>>

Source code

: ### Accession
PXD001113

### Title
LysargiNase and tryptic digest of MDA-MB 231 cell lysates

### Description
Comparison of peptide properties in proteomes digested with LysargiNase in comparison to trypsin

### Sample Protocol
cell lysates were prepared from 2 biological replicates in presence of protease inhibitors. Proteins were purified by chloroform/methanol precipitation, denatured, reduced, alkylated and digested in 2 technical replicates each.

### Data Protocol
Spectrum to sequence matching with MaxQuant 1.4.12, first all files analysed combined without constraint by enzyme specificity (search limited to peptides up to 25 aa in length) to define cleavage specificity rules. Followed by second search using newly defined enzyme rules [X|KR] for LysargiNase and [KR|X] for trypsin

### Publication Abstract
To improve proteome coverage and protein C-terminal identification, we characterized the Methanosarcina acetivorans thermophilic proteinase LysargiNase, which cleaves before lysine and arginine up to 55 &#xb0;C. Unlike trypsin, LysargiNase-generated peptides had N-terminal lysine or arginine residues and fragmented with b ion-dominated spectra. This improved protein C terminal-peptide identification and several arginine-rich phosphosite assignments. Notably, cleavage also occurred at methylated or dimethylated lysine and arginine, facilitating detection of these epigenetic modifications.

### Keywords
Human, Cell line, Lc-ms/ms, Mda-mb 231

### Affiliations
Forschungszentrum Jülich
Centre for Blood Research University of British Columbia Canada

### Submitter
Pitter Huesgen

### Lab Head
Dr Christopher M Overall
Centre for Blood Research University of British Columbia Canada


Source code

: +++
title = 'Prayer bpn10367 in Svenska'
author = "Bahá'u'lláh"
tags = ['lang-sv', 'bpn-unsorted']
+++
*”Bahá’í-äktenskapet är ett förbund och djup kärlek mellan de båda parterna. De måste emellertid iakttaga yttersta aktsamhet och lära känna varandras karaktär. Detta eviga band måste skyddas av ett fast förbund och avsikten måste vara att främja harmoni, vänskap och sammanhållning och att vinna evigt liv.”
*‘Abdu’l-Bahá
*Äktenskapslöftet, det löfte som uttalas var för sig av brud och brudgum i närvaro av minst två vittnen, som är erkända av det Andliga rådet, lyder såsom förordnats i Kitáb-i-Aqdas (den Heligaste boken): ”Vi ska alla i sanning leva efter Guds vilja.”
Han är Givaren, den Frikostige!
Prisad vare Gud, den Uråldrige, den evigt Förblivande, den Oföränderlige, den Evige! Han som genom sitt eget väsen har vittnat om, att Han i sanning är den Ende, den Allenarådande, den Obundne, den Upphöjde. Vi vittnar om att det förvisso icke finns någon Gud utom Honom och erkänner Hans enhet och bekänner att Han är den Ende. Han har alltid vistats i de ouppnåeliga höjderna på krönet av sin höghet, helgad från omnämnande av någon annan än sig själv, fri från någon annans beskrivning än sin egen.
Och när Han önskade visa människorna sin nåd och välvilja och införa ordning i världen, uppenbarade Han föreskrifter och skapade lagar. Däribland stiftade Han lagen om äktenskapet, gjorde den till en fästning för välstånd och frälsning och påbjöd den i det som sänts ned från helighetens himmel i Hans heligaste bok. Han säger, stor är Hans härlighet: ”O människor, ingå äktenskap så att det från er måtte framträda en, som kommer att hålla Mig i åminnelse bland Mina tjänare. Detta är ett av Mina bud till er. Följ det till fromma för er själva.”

<<
>>

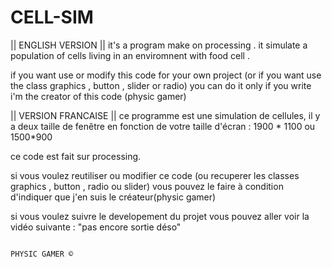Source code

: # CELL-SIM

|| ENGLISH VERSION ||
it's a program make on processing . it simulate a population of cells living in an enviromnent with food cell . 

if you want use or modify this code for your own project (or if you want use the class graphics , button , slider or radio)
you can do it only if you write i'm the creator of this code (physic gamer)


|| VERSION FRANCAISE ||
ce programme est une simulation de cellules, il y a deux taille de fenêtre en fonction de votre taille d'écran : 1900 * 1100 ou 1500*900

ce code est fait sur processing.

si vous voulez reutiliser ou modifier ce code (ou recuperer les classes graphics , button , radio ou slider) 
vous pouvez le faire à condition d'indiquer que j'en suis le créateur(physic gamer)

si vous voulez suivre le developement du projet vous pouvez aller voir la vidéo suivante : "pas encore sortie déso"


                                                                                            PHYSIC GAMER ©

<<

§ **YOUR TASK**
A single number is expected: how many lines in the entries above hold the word "VERSION".

§ **FINISHED TASK**
2